I've given blood regularly for a fairly long time. Here's what used to happen: every about 56 days, a human being from the Red Cross would call and say, "Hi Bardiac, you're eligible to give blood again, can we help you schedule an appointment?"
And I'd say, "sure!" and then we'd figure out the time and date, and I'd show up, and voila.
That system was archaic, though. People talking to people! Yes, and probably costly. Phone calls and such. So they changed to a computerized system.
Now here's what happens. I gave blood in mid July. The next time I can give blood, using the 56 day rule thing, is mid-September, right?
Since giving blood, I've received three emails reminding me to give blood (in late July and August), a letter (July), and then a postcard (early August), and another letter (August) (oh, and two other letters to alert me to an addressing error in a letter thanking me for my last donation, and explaining the error).
Of course, reminding me multiple times isn't going to make my next donation any faster. How about sending me ONE email that says when my last donation was and when I can donate again? ONE! About a week ahead of when I can make a new donation?

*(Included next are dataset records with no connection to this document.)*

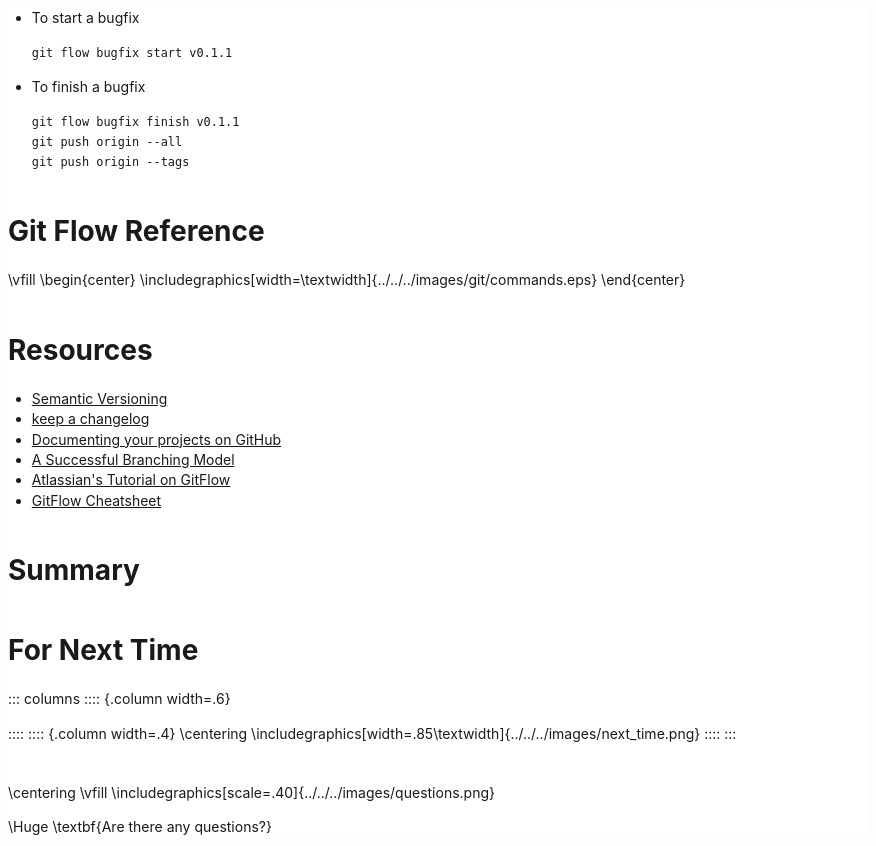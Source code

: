 * To start a bugfix

  ```
  git flow bugfix start v0.1.1
  ```

* To finish a bugfix

  ```
  git flow bugfix finish v0.1.1
  git push origin --all
  git push origin --tags
  ```

# Git Flow Reference

\vfill
\begin{center}
\includegraphics[width=\textwidth]{../../../images/git/commands.eps}
\end{center}

# Resources

* [Semantic Versioning](https://semver.org/)
* [keep a changelog](https://keepachangelog.com/en/1.0.0/)
* [Documenting your projects on GitHub](https://guides.github.com/features/wikis/)
* [A Successful Branching Model](https://nvie.com/posts/a-successful-git-branching-model/)
* [Atlassian's Tutorial on GitFlow](https://www.atlassian.com/git/tutorials/comparing-workflows/gitflow-workflow)
* [GitFlow Cheatsheet](https://danielkummer.github.io/git-flow-cheatsheet/)

# Summary


# For Next Time

::: columns
:::: {.column width=.6}

::::
:::: {.column width=.4}
\centering
\includegraphics[width=.85\textwidth]{../../../images/next_time.png}
::::
:::

#

\centering
\vfill
\includegraphics[scale=.40]{../../../images/questions.png}

\Huge \textbf{Are there any questions?}
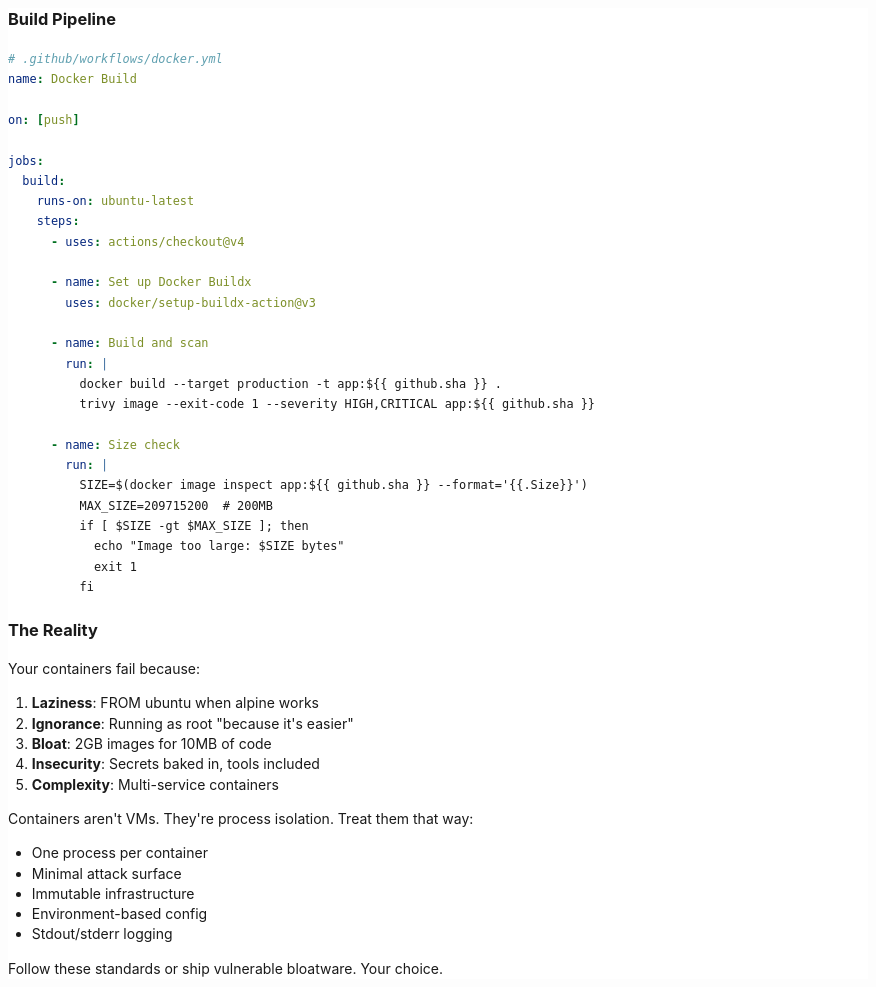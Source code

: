 ### Build Pipeline

```yaml
# .github/workflows/docker.yml
name: Docker Build

on: [push]

jobs:
  build:
    runs-on: ubuntu-latest
    steps:
      - uses: actions/checkout@v4
      
      - name: Set up Docker Buildx
        uses: docker/setup-buildx-action@v3
        
      - name: Build and scan
        run: |
          docker build --target production -t app:${{ github.sha }} .
          trivy image --exit-code 1 --severity HIGH,CRITICAL app:${{ github.sha }}
      
      - name: Size check
        run: |
          SIZE=$(docker image inspect app:${{ github.sha }} --format='{{.Size}}')
          MAX_SIZE=209715200  # 200MB
          if [ $SIZE -gt $MAX_SIZE ]; then
            echo "Image too large: $SIZE bytes"
            exit 1
          fi
```

### The Reality

Your containers fail because:
1. **Laziness**: FROM ubuntu when alpine works
2. **Ignorance**: Running as root "because it's easier"
3. **Bloat**: 2GB images for 10MB of code
4. **Insecurity**: Secrets baked in, tools included
5. **Complexity**: Multi-service containers

Containers aren't VMs. They're process isolation. Treat them that way:
- One process per container
- Minimal attack surface
- Immutable infrastructure
- Environment-based config
- Stdout/stderr logging

Follow these standards or ship vulnerable bloatware. Your choice.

Being me, (and having switched to a new academic year calendar) I didn't remember the date when I last gave blood. So I tried to call the phone number on the card. Except it's not actually a phone NUMBER on the card, it's mostly words, 1-800-GIVE-LIFE. (And yes, if you're up for giving blood, go ahead and call!)
And have I mentioned that I use reading glasses? Actually calling means that I can't just look at the BIG numbers on my cell phone (my office phone is a dial phone, so I avoid using it to call big organizations that I'm sure will have touch tone systems and put me on hold for HOURS if I don't use one, or worse). Nope, I have to put on my reading glasses, because phone numbers are OLD technology but the letters on my phone are miniscule. (Please, feel free to give BOTH the number and the words! The additional ink cost is more than worth it!)
(How much of a Luddite am I? I still remember my grandmother's phone number from the sixties, complete with the exchange word to remind you of the first two numbers, and I loved that exchange! What poetry in a phone number! It's the only phone number I learned as an exchange, and it was an old number she'd had for a long time.)
I managed to dial, four times over the course of the day (well, after the second one I realized that I could just use the redial feature, because I'm just that inept with my cell phone), and got a busy signal each time.
So, I went to the website (http://givebloodgivelife.org) and tried to sign in. What's my password again? I have no clue. (Happily, the system let me in through a name, rank, serial number sort of system.)
AND once I'm in, the system tells me when I last gave blood (which is how I know it was mid-July). But it doesn't tell me when I'm next eligible, so I did some stupid calendar math. (Could they make it 60 days? 45? Something easy to remember? No doubt the 56 days is so exact that even a round 50 days wouldn't work!) I'd love to see a little note on there giving the date when you're next eligible to give. (And if it's complex because of different types of donation, then the note can be a bit longer and more specific.)
Then I tried to sign up to donate in a couple of weeks. But for some reason, I'm no longer signed in. I typed the sign in info again, and wait. And wait.
In the process, I've spent four or five times as long working on making an appointment as I used to when they'd just call.
I'm all for giving blood. I'm very lucky to be in good health and eligible and all. And there's a chance my blood might actually help someone, or up to three someones. (And I don't underestimate this; my father needed blood donations for heart surgery, and one of my friends has gotten literally gallons of blood during a recent illness. Donated blood makes a positive difference in people's lives.)
But spending half an hour just trying to figure out the timing and setting up the appointment is irritating.
Was it so very bad to have someone call me? Really?
The day has come today. They've streamlined the questionaire process a lot (though they were fined recently for not screening well enough somewhere along the line, so maybe that's a separate problem?), so I won't have to go through a long questionaire about where I lived in the Peace Corps and assure them it's not on the old list of places you weren't supposed to have lived if you wanted to give blood.
And then there's always the excitement of the questions: will my iron be high enough? (go go women's multi-vitamin!) Will my blood pressure reflect the stress of the semester, or the fact that I'm not really awake yet? Will they choose the good old vein marked by a line of scars and risk gunking the needle with scar tissue as they go in, or will someone get adventurous and try the other arm? What kind of cookies do they have?